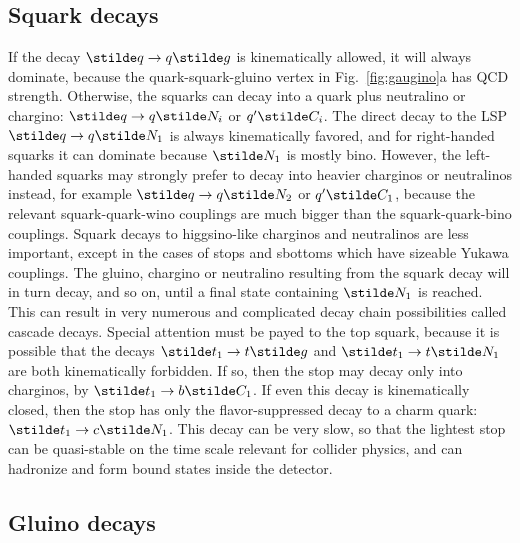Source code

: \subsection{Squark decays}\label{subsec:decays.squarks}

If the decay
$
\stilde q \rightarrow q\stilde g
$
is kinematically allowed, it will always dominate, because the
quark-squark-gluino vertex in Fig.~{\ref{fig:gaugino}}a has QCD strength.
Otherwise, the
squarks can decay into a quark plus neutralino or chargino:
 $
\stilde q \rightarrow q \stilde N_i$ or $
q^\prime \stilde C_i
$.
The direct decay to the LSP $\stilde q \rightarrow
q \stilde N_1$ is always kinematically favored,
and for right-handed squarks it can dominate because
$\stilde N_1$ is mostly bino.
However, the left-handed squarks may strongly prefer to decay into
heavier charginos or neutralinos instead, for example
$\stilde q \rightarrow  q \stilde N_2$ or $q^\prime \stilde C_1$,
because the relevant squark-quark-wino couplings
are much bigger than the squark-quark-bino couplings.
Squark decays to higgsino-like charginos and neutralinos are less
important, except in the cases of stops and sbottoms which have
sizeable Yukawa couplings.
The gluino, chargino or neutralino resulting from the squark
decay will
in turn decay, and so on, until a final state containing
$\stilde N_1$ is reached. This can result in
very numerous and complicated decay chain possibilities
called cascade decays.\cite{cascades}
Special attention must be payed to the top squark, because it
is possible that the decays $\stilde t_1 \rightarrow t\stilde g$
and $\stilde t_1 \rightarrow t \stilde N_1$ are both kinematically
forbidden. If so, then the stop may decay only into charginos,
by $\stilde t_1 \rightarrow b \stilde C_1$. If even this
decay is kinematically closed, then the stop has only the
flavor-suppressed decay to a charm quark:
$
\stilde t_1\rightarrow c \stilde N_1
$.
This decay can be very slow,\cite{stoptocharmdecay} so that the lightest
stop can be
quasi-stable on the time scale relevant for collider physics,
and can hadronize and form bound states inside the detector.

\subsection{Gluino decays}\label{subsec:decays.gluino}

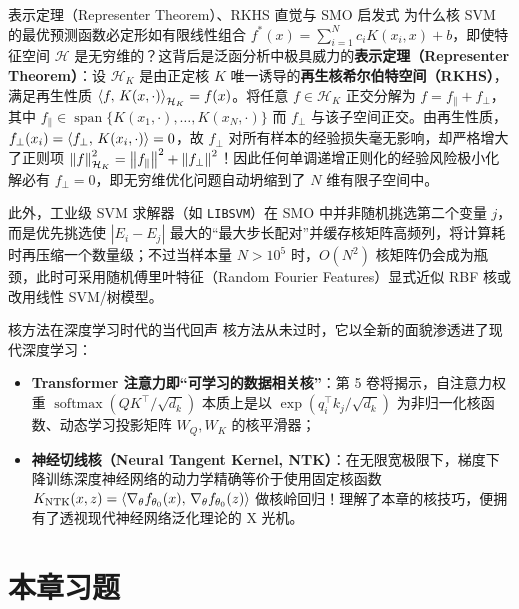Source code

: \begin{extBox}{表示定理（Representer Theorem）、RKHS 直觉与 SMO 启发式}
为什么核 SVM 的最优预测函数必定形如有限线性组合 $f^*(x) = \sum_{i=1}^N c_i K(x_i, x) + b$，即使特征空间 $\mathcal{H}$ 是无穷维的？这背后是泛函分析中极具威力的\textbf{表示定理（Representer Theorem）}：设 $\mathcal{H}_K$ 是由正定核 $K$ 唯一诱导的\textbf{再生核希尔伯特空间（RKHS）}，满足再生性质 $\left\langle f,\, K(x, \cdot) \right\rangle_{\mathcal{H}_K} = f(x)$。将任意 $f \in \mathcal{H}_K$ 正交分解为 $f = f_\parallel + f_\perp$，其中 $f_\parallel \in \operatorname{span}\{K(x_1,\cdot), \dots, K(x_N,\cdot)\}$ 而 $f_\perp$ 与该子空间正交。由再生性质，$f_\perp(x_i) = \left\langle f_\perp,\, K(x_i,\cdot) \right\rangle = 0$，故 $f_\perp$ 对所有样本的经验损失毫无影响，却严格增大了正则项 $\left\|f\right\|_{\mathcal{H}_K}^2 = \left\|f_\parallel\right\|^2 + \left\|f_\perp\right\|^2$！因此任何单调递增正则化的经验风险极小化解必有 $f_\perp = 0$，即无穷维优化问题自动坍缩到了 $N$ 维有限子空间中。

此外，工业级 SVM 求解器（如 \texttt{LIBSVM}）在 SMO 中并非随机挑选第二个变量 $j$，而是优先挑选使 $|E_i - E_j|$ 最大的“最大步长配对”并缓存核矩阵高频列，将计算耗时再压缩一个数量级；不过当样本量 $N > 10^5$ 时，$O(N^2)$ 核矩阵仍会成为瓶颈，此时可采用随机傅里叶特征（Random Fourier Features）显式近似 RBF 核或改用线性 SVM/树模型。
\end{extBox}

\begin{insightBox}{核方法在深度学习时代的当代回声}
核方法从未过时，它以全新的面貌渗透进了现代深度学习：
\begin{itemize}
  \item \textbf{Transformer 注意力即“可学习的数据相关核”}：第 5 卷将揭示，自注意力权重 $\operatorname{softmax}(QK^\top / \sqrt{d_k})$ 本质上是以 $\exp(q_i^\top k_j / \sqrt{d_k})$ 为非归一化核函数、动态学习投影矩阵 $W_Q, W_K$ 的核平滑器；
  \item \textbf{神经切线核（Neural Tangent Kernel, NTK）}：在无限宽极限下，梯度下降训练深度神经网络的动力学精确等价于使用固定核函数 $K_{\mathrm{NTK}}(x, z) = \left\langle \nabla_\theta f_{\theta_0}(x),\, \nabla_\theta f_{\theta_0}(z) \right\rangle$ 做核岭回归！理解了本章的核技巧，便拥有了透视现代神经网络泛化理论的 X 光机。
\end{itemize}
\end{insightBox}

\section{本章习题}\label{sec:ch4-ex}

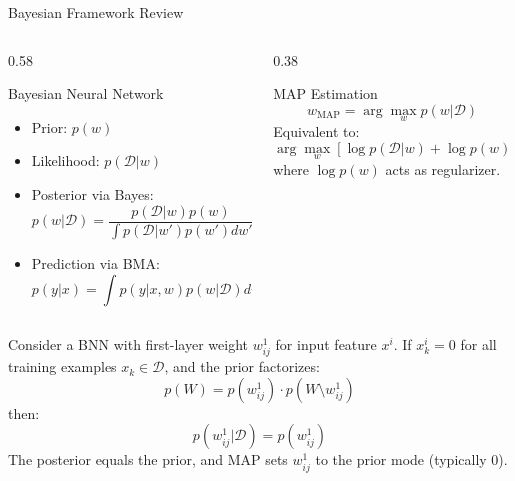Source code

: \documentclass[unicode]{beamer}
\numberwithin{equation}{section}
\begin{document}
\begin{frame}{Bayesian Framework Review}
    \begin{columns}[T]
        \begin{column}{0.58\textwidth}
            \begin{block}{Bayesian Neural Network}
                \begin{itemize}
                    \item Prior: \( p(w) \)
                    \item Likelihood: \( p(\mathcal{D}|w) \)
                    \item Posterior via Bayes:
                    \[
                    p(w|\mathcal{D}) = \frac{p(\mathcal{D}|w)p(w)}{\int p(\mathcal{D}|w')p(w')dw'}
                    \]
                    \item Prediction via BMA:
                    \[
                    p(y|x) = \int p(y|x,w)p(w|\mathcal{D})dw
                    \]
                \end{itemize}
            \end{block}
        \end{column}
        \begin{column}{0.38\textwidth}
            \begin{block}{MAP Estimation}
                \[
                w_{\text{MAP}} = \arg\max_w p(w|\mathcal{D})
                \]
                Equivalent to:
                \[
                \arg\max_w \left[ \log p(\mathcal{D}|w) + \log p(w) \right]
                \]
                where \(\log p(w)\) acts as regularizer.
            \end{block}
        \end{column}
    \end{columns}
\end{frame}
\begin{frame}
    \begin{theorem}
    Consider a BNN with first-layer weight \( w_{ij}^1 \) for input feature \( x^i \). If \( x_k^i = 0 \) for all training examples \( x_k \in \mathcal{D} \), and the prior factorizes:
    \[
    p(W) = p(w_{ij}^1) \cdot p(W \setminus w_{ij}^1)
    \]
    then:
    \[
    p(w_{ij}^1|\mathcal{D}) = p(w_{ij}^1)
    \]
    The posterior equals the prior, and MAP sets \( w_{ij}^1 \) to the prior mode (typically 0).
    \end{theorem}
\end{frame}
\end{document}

EXERCISE =
Go through the entries and copy each line holding the string "insightBox".

RESPONSE FOR THIS EXERCISE =
\begin{insightBox}{核方法在深度学习时代的当代回声}
\end{insightBox}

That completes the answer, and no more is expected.